----- RECORDS FOR THE TASK -----

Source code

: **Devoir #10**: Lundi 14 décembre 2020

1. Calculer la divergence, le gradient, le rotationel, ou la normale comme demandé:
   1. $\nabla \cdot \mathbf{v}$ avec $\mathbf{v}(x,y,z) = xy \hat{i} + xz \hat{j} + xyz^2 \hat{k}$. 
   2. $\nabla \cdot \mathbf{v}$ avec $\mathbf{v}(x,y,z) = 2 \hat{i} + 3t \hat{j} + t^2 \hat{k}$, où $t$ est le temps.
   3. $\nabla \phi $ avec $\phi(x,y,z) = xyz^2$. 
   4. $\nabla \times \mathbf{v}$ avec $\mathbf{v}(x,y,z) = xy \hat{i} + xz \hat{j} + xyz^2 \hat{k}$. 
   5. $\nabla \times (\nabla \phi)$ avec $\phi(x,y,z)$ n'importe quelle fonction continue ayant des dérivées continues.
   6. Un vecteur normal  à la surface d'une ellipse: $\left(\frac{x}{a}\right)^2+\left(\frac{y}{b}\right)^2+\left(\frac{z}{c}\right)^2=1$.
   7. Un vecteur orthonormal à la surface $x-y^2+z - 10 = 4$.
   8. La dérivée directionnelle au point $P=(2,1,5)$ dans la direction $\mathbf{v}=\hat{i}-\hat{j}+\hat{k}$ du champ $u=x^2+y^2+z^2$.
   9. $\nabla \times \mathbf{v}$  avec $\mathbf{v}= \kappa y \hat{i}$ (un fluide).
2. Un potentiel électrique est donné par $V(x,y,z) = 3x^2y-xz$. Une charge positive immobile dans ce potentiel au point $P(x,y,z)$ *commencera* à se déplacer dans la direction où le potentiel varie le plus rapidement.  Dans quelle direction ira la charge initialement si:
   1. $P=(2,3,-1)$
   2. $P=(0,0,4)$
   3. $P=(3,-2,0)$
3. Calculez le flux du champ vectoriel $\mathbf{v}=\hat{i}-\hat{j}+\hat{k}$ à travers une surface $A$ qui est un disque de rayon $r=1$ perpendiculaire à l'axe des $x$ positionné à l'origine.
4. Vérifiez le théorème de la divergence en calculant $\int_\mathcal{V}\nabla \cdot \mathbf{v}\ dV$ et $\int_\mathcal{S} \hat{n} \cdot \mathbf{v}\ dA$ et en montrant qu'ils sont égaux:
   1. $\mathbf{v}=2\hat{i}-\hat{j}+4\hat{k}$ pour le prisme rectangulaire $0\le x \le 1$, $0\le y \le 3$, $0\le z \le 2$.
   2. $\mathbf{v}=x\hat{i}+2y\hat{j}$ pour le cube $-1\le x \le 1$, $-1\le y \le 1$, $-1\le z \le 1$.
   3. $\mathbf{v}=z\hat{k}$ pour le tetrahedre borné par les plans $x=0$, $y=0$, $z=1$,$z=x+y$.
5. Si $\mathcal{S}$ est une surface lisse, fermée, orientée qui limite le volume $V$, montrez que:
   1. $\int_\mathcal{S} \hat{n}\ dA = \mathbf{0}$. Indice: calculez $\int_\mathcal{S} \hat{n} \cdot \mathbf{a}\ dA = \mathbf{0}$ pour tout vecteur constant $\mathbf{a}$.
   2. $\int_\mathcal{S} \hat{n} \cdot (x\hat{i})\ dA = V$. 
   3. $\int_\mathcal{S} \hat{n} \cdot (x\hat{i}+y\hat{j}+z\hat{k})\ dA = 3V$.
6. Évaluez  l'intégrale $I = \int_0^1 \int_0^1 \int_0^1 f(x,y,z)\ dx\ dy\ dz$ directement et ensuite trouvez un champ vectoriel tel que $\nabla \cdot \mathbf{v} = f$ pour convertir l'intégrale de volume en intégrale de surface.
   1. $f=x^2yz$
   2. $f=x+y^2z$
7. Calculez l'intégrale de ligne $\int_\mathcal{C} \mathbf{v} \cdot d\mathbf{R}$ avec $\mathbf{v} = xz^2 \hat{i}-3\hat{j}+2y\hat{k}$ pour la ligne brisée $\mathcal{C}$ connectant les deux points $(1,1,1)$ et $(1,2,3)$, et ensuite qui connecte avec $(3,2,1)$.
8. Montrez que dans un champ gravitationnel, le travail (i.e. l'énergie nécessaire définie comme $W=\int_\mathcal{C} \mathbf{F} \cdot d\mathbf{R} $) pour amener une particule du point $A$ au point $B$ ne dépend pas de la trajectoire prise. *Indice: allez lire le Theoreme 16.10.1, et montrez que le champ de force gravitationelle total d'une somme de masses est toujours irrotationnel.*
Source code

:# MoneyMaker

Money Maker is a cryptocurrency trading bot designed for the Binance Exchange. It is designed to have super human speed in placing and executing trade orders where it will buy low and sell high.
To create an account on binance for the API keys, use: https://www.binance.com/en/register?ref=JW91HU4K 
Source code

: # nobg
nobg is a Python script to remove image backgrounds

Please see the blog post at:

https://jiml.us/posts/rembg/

-----

__TASK REQUIREMENTS__: Transcribe every record above exactly.

__RESPONSE FOR THIS EXERCISE__:
Source code

: **Devoir #10**: Lundi 14 décembre 2020

1. Calculer la divergence, le gradient, le rotationel, ou la normale comme demandé:
   1. $\nabla \cdot \mathbf{v}$ avec $\mathbf{v}(x,y,z) = xy \hat{i} + xz \hat{j} + xyz^2 \hat{k}$. 
   2. $\nabla \cdot \mathbf{v}$ avec $\mathbf{v}(x,y,z) = 2 \hat{i} + 3t \hat{j} + t^2 \hat{k}$, où $t$ est le temps.
   3. $\nabla \phi $ avec $\phi(x,y,z) = xyz^2$. 
   4. $\nabla \times \mathbf{v}$ avec $\mathbf{v}(x,y,z) = xy \hat{i} + xz \hat{j} + xyz^2 \hat{k}$. 
   5. $\nabla \times (\nabla \phi)$ avec $\phi(x,y,z)$ n'importe quelle fonction continue ayant des dérivées continues.
   6. Un vecteur normal  à la surface d'une ellipse: $\left(\frac{x}{a}\right)^2+\left(\frac{y}{b}\right)^2+\left(\frac{z}{c}\right)^2=1$.
   7. Un vecteur orthonormal à la surface $x-y^2+z - 10 = 4$.
   8. La dérivée directionnelle au point $P=(2,1,5)$ dans la direction $\mathbf{v}=\hat{i}-\hat{j}+\hat{k}$ du champ $u=x^2+y^2+z^2$.
   9. $\nabla \times \mathbf{v}$  avec $\mathbf{v}= \kappa y \hat{i}$ (un fluide).
2. Un potentiel électrique est donné par $V(x,y,z) = 3x^2y-xz$. Une charge positive immobile dans ce potentiel au point $P(x,y,z)$ *commencera* à se déplacer dans la direction où le potentiel varie le plus rapidement.  Dans quelle direction ira la charge initialement si:
   1. $P=(2,3,-1)$
   2. $P=(0,0,4)$
   3. $P=(3,-2,0)$
3. Calculez le flux du champ vectoriel $\mathbf{v}=\hat{i}-\hat{j}+\hat{k}$ à travers une surface $A$ qui est un disque de rayon $r=1$ perpendiculaire à l'axe des $x$ positionné à l'origine.
4. Vérifiez le théorème de la divergence en calculant $\int_\mathcal{V}\nabla \cdot \mathbf{v}\ dV$ et $\int_\mathcal{S} \hat{n} \cdot \mathbf{v}\ dA$ et en montrant qu'ils sont égaux:
   1. $\mathbf{v}=2\hat{i}-\hat{j}+4\hat{k}$ pour le prisme rectangulaire $0\le x \le 1$, $0\le y \le 3$, $0\le z \le 2$.
   2. $\mathbf{v}=x\hat{i}+2y\hat{j}$ pour le cube $-1\le x \le 1$, $-1\le y \le 1$, $-1\le z \le 1$.
   3. $\mathbf{v}=z\hat{k}$ pour le tetrahedre borné par les plans $x=0$, $y=0$, $z=1$,$z=x+y$.
5. Si $\mathcal{S}$ est une surface lisse, fermée, orientée qui limite le volume $V$, montrez que:
   1. $\int_\mathcal{S} \hat{n}\ dA = \mathbf{0}$. Indice: calculez $\int_\mathcal{S} \hat{n} \cdot \mathbf{a}\ dA = \mathbf{0}$ pour tout vecteur constant $\mathbf{a}$.
   2. $\int_\mathcal{S} \hat{n} \cdot (x\hat{i})\ dA = V$. 
   3. $\int_\mathcal{S} \hat{n} \cdot (x\hat{i}+y\hat{j}+z\hat{k})\ dA = 3V$.
6. Évaluez  l'intégrale $I = \int_0^1 \int_0^1 \int_0^1 f(x,y,z)\ dx\ dy\ dz$ directement et ensuite trouvez un champ vectoriel tel que $\nabla \cdot \mathbf{v} = f$ pour convertir l'intégrale de volume en intégrale de surface.
   1. $f=x^2yz$
   2. $f=x+y^2z$
7. Calculez l'intégrale de ligne $\int_\mathcal{C} \mathbf{v} \cdot d\mathbf{R}$ avec $\mathbf{v} = xz^2 \hat{i}-3\hat{j}+2y\hat{k}$ pour la ligne brisée $\mathcal{C}$ connectant les deux points $(1,1,1)$ et $(1,2,3)$, et ensuite qui connecte avec $(3,2,1)$.
8. Montrez que dans un champ gravitationnel, le travail (i.e. l'énergie nécessaire définie comme $W=\int_\mathcal{C} \mathbf{F} \cdot d\mathbf{R} $) pour amener une particule du point $A$ au point $B$ ne dépend pas de la trajectoire prise. *Indice: allez lire le Theoreme 16.10.1, et montrez que le champ de force gravitationelle total d'une somme de masses est toujours irrotationnel.*
Source code

:# MoneyMaker

Money Maker is a cryptocurrency trading bot designed for the Binance Exchange. It is designed to have super human speed in placing and executing trade orders where it will buy low and sell high.
To create an account on binance for the API keys, use: https://www.binance.com/en/register?ref=JW91HU4K 
Source code

: # nobg
nobg is a Python script to remove image backgrounds

Please see the blog post at:

https://jiml.us/posts/rembg/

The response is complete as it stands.